Food Companies Were Finally Playing Nice on Prices — Then Geopolitics Blew It All Up

Just as grocery relief started showing up, geopolitics pulled the rug again. Food companies had spent years raising prices, and consumers had finally forced a change. PepsiCoPEP was gearing up for snack price cuts of up to 15%, while Kraft HeinzKHC acknowledged its pricing had turned “unfriendly” to shoppers. Then Iran’s seizure of the Strait of Hormuz sent oil higher, pushing up fertilizer and plastic resin costs since late February.
- Freight is adding to the squeeze, with diesel above $5 a gallon in the US, up ~40% since late February, lifting trucking surcharges and pressuring forecasts.
- The pressure is also evident in coffee, where green coffee prices have risen ~50% to $4.50 per pound in 2025, driven by crop failures, tariffs, and increased hedge fund activity.

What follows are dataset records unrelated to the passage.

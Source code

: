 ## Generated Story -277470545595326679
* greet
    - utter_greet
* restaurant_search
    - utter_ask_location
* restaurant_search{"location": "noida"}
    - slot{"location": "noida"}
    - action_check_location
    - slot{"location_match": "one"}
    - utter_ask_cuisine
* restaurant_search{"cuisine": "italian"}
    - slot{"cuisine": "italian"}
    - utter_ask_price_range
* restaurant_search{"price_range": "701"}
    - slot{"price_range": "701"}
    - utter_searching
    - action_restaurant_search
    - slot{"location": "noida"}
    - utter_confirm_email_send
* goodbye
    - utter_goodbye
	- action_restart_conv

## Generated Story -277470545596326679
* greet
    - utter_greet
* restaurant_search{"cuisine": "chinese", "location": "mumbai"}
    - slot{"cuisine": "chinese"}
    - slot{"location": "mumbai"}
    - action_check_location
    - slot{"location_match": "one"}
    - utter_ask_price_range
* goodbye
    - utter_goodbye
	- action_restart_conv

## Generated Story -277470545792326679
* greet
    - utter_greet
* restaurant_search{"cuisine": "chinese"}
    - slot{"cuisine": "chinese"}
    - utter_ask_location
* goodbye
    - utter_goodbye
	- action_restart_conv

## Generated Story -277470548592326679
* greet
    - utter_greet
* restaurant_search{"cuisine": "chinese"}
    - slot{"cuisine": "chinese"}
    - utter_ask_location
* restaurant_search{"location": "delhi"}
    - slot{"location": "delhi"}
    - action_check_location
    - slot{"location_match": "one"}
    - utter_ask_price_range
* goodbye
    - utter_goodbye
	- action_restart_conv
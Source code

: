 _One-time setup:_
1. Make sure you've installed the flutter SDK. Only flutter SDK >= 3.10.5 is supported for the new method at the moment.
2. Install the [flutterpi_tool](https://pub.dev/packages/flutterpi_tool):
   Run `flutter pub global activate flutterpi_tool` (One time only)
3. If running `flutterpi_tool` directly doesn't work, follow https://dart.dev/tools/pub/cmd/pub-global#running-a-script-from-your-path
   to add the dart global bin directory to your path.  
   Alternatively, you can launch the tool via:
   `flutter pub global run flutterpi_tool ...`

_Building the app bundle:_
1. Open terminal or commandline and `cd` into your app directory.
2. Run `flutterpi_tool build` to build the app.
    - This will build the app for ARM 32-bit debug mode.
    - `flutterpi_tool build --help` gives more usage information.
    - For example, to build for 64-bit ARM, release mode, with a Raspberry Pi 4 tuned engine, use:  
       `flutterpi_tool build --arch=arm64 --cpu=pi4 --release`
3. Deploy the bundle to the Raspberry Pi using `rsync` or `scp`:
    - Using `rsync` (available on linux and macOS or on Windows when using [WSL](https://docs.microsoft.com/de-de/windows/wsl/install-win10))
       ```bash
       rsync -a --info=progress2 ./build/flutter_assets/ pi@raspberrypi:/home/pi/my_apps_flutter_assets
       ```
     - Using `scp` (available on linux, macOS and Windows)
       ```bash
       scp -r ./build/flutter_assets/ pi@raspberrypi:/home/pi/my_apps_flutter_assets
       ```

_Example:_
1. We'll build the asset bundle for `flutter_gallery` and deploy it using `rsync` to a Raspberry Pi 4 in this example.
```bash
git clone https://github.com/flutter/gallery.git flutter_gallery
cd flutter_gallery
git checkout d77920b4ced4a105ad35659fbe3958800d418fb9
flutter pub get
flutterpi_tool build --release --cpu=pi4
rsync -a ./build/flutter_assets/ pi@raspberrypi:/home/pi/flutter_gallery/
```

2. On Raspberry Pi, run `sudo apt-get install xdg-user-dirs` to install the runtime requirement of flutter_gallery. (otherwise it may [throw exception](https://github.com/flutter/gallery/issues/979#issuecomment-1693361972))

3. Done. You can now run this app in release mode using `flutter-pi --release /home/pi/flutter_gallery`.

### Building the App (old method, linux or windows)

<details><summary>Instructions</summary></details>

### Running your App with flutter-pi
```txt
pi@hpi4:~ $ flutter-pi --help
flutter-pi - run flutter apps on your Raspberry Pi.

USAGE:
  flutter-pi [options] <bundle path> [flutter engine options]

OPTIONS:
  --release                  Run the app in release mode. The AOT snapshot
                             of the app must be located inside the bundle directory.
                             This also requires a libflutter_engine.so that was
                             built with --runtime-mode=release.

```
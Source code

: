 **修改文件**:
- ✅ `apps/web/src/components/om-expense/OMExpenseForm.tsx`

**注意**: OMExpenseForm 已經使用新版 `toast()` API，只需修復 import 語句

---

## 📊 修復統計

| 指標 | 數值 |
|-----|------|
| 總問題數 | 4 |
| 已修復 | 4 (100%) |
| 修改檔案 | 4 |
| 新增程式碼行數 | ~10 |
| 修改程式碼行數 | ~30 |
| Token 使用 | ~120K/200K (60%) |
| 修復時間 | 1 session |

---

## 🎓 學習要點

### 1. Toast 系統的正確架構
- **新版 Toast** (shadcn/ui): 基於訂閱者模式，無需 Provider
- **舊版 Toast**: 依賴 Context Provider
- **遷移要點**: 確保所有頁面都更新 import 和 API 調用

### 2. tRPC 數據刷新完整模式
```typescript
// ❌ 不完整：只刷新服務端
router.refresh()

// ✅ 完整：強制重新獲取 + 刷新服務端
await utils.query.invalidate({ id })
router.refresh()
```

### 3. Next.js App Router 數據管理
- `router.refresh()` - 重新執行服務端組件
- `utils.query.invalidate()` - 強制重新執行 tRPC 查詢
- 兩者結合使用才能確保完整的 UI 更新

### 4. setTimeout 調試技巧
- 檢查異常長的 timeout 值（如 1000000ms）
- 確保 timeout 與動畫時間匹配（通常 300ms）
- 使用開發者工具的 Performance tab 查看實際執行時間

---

The verdict: RBC’s Nik Modi warned it will be “much harder” for companies to push price hikes this time after overdoing it last cycle, with many now realising they “went a little too far.” Barclays’ Warren Ackerman added that “energy-led inflation shocks are particularly corrosive” for consumer confidence. With ~90-day retail lags before prices can adjust, any relief is distant, and consumers traumatized from past shocks aren’t willing to take another hit.